[Supplied material]:
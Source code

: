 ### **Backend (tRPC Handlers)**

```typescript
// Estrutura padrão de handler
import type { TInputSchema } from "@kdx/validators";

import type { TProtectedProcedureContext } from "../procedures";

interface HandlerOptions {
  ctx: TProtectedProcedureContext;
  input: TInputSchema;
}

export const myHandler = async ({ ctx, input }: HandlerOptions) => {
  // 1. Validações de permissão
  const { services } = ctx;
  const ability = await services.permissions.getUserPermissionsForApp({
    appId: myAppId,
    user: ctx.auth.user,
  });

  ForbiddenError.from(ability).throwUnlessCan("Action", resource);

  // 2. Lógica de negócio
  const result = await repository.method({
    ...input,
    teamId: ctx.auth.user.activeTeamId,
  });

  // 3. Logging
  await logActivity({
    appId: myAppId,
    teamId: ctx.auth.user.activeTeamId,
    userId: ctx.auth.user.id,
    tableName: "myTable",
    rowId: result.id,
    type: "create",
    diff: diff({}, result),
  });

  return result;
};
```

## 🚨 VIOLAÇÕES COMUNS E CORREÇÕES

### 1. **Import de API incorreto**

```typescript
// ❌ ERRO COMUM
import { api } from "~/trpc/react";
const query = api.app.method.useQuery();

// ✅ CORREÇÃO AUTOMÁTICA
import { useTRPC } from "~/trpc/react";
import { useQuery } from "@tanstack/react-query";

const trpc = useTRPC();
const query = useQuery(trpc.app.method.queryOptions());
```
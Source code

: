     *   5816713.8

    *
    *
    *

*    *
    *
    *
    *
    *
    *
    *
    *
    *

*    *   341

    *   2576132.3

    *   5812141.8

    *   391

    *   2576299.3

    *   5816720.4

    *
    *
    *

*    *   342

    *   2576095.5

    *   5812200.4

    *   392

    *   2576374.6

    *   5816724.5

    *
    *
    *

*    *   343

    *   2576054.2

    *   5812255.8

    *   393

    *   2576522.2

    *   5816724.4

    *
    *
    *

[Task prompt]: Gather and copy every line of the data in which the string "ability" is found.

[Your solution]:
  const ability = await services.permissions.getUserPermissionsForApp({
  ForbiddenError.from(ability).throwUnlessCan("Action", resource);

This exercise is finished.